Do not export multiple files per reduce to avoid generating satellite files. We generally use satellite files to record statistics, and if this information is not much, you can use the counter.
Select the appropriate format for the output file. For downstream consumer programs, using algorithms such as zlib/gzip/lzo to compress large amounts of text data often backfired. Because the Zlib/gzip/lzo file is not divisible, it can only be processed as a whole. This can cause poor load balancing and recovery problems. As an improvement, You can use the Sequencefile and tfile formats, which are not but compressed, and can be segmented.
If each output file is large (several gigabytes), consider using a larger output block (dfs.block.size).
CREATE TABLE Apachelog (
Host STRING,
Identity STRING,
User STRING,
Time STRING,
Request STRING,
Status STRING,
Size STRING,
Referer STRING,
Agent STRING)
ROW FORMAT SERDE ' org.apache.hadoop.hive.serde2.RegexSerDe '
With Serdeproperties (
"Input.regex" = "([^]*) ([^]*) ([^]*] (-|\\[^\\]*\\]) ([^ \"]*|\ "[^\"]*\ ") (-|[ 0-9]*) (-|[ 0-9]*) (?: ([^ \ "]*|\". *\ ") ([^ \"]*|\ ". *\"))? "
)
STORED as Textfile;

Map Number Adjustment

public static void Setmininputsplitsize (Job job,long size) {
Job.getconfiguration (). Setlong ("Mapred.min.split.size", size);
}
public static long Getminsplitsize (Jobcontext job) {
Return Job.getconfiguration (). Getlong ("Mapred.min.split.size", 1L);
}

public static void Setmaxinputsplitsize (Job job,long size) {
Job.getconfiguration (). Setlong ("Mapred.max.split.size", size);
}
public static long Getmaxsplitsize (Jobcontext context) {
Return Context.getconfiguration (). Getlong ("Mapred.max.split.size", Long.max_value);
}
As we can see, Hadoop implements the definition of mapred.min.split.size and mapred.max.split.size here, with the default values of 1 and the largest of long. Therefore, we can control the size of the Inputsplit shard by simply re-assigning the values to these two values in the program.
3. If we want to set the Shard size to 10MB
Then we can add the following code to the driver section of the MapReduce program:

Textinputformat.setmininputsplitsize (job,1024l);//Set minimum shard size
Textinputformat.setmaxinputsplitsize (job,1024x1024x10l);//Set maximum shard size

UDF is permanently active
Hive matches evaluate () according to different parameters;
UDF is a simple line to generate a row, the calculation of a row,
Udaf aggregation functions are cumbersome, with the merge function, etc., in different map functions and in reduce.
UDTF has a row to generate multiple rows or columns, initialize and progress, and close, etc., used in the construction of the table, can be serialized and regular

To achieve the same effect see http://www.uroot.com/archives/1059


UDF is active now it is only possible to modify the source code.
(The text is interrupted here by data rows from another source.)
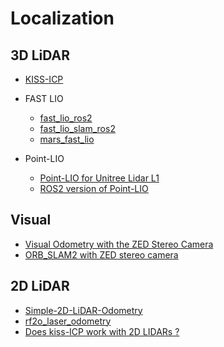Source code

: # Localization

## 3D LiDAR

* [KISS-ICP](https://github.com/TransMisiones-Centauro/kiss-icp)

* FAST LIO
  * [fast_lio_ros2](https://github.com/TransMisiones-Centauro/FAST_LIO_ROS2/pkgs/container/fast_lio_ros2)
  * [fast_lio_slam_ros2](https://github.com/TransMisiones-Centauro/FAST_LIO_SLAM_ros2/pkgs/container/fast_lio_slam_ros2)
  * [mars_fast_lio](https://github.com/TransMisiones-Centauro/hku-mars_FAST_LIO/pkgs/container/hku-mars_fast_lio)

* Point-LIO
  * [Point-LIO for Unitree Lidar L1](https://github.com/TransMisiones-Centauro/point_lio_unilidar)
  * [ROS2 version of Point-LIO](https://github.com/TransMisiones-Centauro/Point-LIO/tree/ros2)

## Visual

* [Visual Odometry with the ZED Stereo Camera](https://kapernikov.com/visual-odometry-with-the-zed-stereo-camera/)
* [ORB_SLAM2 with ZED stereo camera](https://github.com/Pooja71/Visual-SLAM-using-Stereo-Camera-for-Autonomous-Vehicles)

## 2D LiDAR

* [Simple-2D-LiDAR-Odometry](https://github.com/TransMisiones-Centauro/Simple-2D-LiDAR-Odometry)
* [rf2o_laser_odometry](https://github.com/TransMisiones-Centauro/rf2o_laser_odometry)
* [Does kiss-ICP work with 2D LIDARs ?](https://github.com/PRBonn/kiss-icp/issues/37)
But it can be done with a little bit of flexibility.
Create a new. hiverc file in the bin directory of the Hive_home, and write the registered statement of the UDF, which can be used just like hive built-in usage.
The principle is that when you run the./hive command, both HIVE_HOME/BIN/.HIVERC and $HOME/.hiverc are loaded as the files needed for initialization
Include the following in the. hiverc file:
Add Jar/run/jar/avg_test.jar
Create temporary function avg_test ' HIVE.UDAF.AVG ';

Hive user manual and map parameter adjustments

Contact Us

The content source of this page is from Internet, which doesn't represent Alibaba Cloud's opinion; products and services mentioned on that page don't have any relationship with Alibaba Cloud. If the content of the page makes you feel confusing, please write us an email, we will handle the problem within 5 days after receiving your email.

If you find any instances of plagiarism from the community, please send an email to: info-contact@alibabacloud.com and provide relevant evidence. A staff member will contact you within 5 working days.

A Free Trial That Lets You Build Big!

Start building with 50+ products and up to 12 months usage for Elastic Compute Service

  • Sales Support

    1 on 1 presale consultation

  • After-Sales Support

    24/7 Technical Support 6 Free Tickets per Quarter Faster Response

  • Alibaba Cloud offers highly flexible support services tailored to meet your exact needs.